El cuerpo de Brock tomó inmediatamente su forma humana, con los ojos muy abiertos y la boca abierta con incredulidad.
«¡Lacey, sube al rellano!» ordenó Julien.
«¡Defiende tu posición!»
«¡Sí!» Lacey saltó al rellano como se le ordenó y Julien luchó frente a ella, manteniéndolos a raya.
«¡Todos los guerreros disponibles!» Lacey anunció en la Mente de la Manada.
«¡Defiendan a su Alfa!»
Julien arrojó a varios de las Garras Salvajes hacia adelante, derribando a otros lobos rebeldes al acercarse.
Entonces todo sucedió a la vez.
Julien derribó a dos cambiaformas en un abrir y cerrar de ojos, cuando dos cambiaformas más saltaron al rellano.
Koi salió para defender junto a Lacey y los otros jóvenes cambiaformas estaban detrás de ellos listos, derribando a cualquiera que pasara por delante de ellos.
Juntos, formaron tres líneas de defensa para el castillo.
—¡¡¡Rrrrooaaaarrrr!!!
Lacey miró hacia arriba y los miembros de La Manada de la Cosecha Lunar y La Manada de la Sombra atacaron a las Garras Salvajes por la espalda.
La batalla continuó, pero pronto, solo unas pocas Garras Salvajes y miembros de La Manada de Plata quedaron en pie.
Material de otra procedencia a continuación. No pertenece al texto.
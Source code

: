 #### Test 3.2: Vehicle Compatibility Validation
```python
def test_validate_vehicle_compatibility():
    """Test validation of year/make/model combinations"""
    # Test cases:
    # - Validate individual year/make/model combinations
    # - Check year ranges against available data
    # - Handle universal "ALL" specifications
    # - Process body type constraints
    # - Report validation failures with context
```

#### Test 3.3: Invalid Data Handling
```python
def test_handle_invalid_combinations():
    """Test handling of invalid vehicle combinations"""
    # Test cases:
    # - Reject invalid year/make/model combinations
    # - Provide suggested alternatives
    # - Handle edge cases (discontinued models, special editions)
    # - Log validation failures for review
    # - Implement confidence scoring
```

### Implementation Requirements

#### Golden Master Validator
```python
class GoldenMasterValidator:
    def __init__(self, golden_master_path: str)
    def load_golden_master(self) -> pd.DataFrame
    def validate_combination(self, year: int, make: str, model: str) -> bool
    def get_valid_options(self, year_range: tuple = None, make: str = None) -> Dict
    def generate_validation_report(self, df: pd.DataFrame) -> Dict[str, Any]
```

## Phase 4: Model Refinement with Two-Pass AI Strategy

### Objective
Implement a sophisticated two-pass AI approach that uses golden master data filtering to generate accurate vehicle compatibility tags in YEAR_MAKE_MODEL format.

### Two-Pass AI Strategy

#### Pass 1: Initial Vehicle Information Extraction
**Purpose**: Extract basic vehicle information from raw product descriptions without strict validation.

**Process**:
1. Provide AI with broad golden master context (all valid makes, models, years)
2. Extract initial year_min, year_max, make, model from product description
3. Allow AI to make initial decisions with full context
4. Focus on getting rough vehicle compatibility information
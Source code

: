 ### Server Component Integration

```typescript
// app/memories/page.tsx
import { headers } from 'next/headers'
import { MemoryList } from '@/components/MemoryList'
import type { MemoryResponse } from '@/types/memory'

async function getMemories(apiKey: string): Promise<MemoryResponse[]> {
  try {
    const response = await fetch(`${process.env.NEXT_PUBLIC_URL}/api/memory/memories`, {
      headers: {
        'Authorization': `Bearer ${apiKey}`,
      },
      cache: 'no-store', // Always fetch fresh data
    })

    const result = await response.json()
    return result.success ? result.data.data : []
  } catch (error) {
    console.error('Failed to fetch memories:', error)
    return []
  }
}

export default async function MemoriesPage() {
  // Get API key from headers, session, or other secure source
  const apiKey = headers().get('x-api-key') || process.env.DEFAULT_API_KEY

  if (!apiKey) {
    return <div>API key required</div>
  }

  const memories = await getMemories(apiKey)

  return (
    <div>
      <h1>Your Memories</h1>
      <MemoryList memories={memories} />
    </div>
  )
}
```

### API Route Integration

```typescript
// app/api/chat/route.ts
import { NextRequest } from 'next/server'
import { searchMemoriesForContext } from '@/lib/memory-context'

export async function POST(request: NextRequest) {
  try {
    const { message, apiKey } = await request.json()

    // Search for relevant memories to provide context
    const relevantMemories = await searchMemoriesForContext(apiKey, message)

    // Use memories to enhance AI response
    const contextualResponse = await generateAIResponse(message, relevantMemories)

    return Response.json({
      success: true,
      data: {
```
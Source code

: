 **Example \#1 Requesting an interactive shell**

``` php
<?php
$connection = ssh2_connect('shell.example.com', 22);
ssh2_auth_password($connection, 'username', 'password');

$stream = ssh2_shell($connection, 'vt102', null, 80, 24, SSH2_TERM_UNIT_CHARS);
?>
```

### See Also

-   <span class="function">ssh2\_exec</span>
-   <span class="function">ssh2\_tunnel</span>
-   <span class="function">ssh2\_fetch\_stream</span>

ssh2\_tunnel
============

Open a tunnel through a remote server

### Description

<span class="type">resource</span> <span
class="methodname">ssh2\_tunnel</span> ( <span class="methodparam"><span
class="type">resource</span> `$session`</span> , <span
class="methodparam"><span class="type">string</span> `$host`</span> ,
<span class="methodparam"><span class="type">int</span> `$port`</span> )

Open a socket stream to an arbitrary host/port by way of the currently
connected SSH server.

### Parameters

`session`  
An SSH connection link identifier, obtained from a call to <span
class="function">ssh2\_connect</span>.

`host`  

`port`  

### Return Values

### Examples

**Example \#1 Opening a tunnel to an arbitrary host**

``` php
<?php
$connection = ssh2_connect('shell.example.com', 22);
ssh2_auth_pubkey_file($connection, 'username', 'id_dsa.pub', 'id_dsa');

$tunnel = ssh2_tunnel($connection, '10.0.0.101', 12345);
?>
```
Los que quedaron fueron apresados.
Rex mató a los dos cambiaformas con los que estaba luchando y avanzó lentamente, con la sangre goteando de su boca mientras miraba a Julien, su hermano.
Luego saltó hacia Julien, haciéndolo caer hacia atrás, pero Julien rápidamente se puso de pie de un salto.
«¡Manada de la Cosecha Lunar y Manada de la Sombra, no hagan nada!» Julien ordenó, acechando hacia él, bajando la cabeza, levantando los ojos con Rex en su sitio.
«¡Él es mío!»
«¡Sí!» gritó la manada al unísono.
Lacey sabía que no podía hacer nada más que observar cómo el destino de la manada recaía en dos lobos.
Julien les había ordenado a todos que no interfirieran…
y eso también se refería a ella.
Y ella lo respetaba lo suficiente (no solo como su Alfa, sino como su esposo) para obedecer.